On June 8, 2016, Avi Kivity came to NYC to present ScyllaDB. During his search for a quick open desk to do some work, I volunteered open spaces we had at Concord1. We talked lock-free algorithms, memory reclamation techniques, threading models, Concord and distributed streaming engines, even C vs C++. Five hours later I was convinced that seastar was the best systems framework I’d ever come across.
I’ve now been using seastar for almost two years and I haven’t changed my mind.
The future<> is all about concurrency.
For the truly impatient, the
future<> is here2.
In 1978 news3, T. Hoare prophetically said the future was about computers getting more cores and not
increasing in clock speed. In 2004 Herb Sutter coined the same trend as The Free Lunch is Over4.
seastar::future<> is a tool to take advantage of multi-core, multi-socket
machines - a way to structure your software to grow gracefully with your hardware.
There are many other tools that fit this new modality, from lock-free algorithms and
to co-routines, to channels3, not to mention actor-style message passing,
among many other paradigms
like full-on distributed programming languages5 6 7 8.

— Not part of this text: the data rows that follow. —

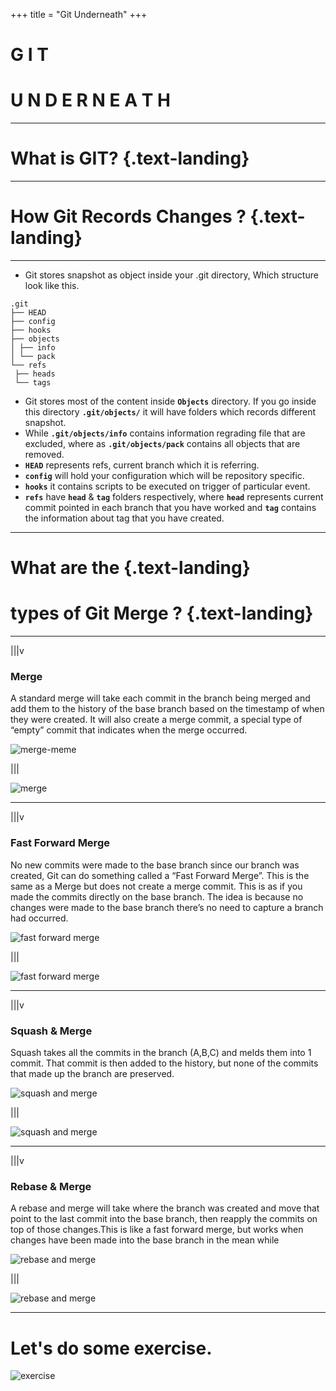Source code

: +++
title = "Git Underneath"
+++
<!--: .wrap .size-80 ..alignright bgimage=images/welcome.gif -->

# **G I T**
# **U N D E R N E A T H**
---

<!--: .wrap .improwisedlogo .aligncenter  bgimage=https://www.improwised.com/img/logo.png bgpos=right-bottom -->

# What is GIT? {.text-landing}

---


<!--: .wrap .aligncenter bgimage=https://www.improwised.com/img/logo.png bgpos=right-bottom -->

# How Git Records Changes ? {.text-landing}

---


<!--: .wrap bgimage=https://www.improwised.com/img/logo.png bgpos=right-bottom -->

- Git stores snapshot as object inside your .git directory, Which structure look like this.

```
.git
├── HEAD
├── config
├── hooks
├── objects
│ ├── info
│ └── pack
└── refs
 ├── heads
 └── tags
```
- Git stores most of the content inside **`Objects`** directory. If you go inside this directory **`.git/objects/`** it will have folders which records different snapshot.
- While **`.git/objects/info`** contains information regrading file that are excluded, where as **`.git/objects/pack`** contains all objects that are removed.
- **`HEAD`** represents refs, current branch which it is referring.
- **`config`** will hold your configuration which will be repository specific.
- **`hooks`** it contains scripts to be executed on trigger of particular event.
- **`refs`** have **`head`** & **`tag`** folders respectively, where **`head`** represents current commit pointed in each branch that you have worked and **`tag`** contains the information about tag that you have created.
---

<!--: .wrap .aligncenter bgimage=https://www.improwised.com/img/logo.png bgpos=right-bottom -->

# What are the  {.text-landing}
# types of Git **Merge** ? {.text-landing}

---

<!-- : .wrap -->

|||v

### **Merge**

A standard merge will take each commit in the branch being merged and add them to the history of the base branch based on the timestamp of when they were created. It will also create a merge commit, a special type of “empty” commit that indicates when the merge occurred.


![merge-meme](images/git-merge-git.gif "merge-meme")

|||


![merge](images/git-merge.png "merge")

---

<!-- : .wrap bgimage=https://www.improwised.com/img/logo.png bgpos=right-bottom -->

|||v

### **Fast Forward Merge**

No new commits were made to the base branch since our branch was created, Git can do something called a “Fast Forward Merge”. This is the same as a Merge but does not create a merge commit. This is as if you made the commits directly on the base branch. The idea is because no changes were made to the base branch there’s no need to capture a branch had occurred.


![fast forward merge](images/fast-forward.gif "fast forward merge")

|||

![fast forward merge](images/git-fast-forward.png "fast forward merge")


---

<!-- : .wrap bgimage=https://www.improwised.com/img/logo.png bgpos=right-bottom -->

|||v

### **Squash & Merge**

Squash takes all the commits in the branch (A,B,C) and melds them into 1 commit. That commit is then added to the history, but none of the commits that made up the branch are preserved.


![squash and merge](images/git-squash.gif "squash and merge")

|||

![squash and merge](images/git-squash.png "squash and merge")


---

<!-- : .wrap bgimage=https://www.improwised.com/img/logo.png bgpos=right-bottom -->

|||v

### **Rebase & Merge**

A rebase and merge will take where the branch was created and move that point to the last commit into the base branch, then reapply the commits on top of those changes.This is like a fast forward merge, but works when changes have been made into the base branch in the mean while


![rebase and merge](images/git-rebase.gif "rebase and merge")

|||

![rebase and merge](images/git-rebase.png "rebase and merge")


---

<!--: .wrap .aligncenter bgimage=https://www.improwised.com/img/logo.png bgpos=right-bottom -->

# Let's do some exercise.
![exercise](images/excercise.gif "exercise")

instead of driving clock speeds and straight-line instruction throughput ever higher, they are instead turning en masse to hyperthreading and multicore architectures – Herb Sutter
seastar::future<>’s are for concurrent software construction. In addition,
their design makes them composable.
You can take any 2 futures and chain them together via
operator and yield a new future9. Although you can combine, mix, map-reduce,
filter, chain, fail, complete, generate, fulfill, sleep, expire futures, etc, they are
fundamentally about program structure. Such program structure can execute in
parallel, but doesn’t have to. When you have concurrent structure,
parallelism is a free variable10.
That is to say, you can turn up or down the number of
units/cores/threads without changing your program. In this paradigm, you worry
about correct program structure and someone else worries about the execution.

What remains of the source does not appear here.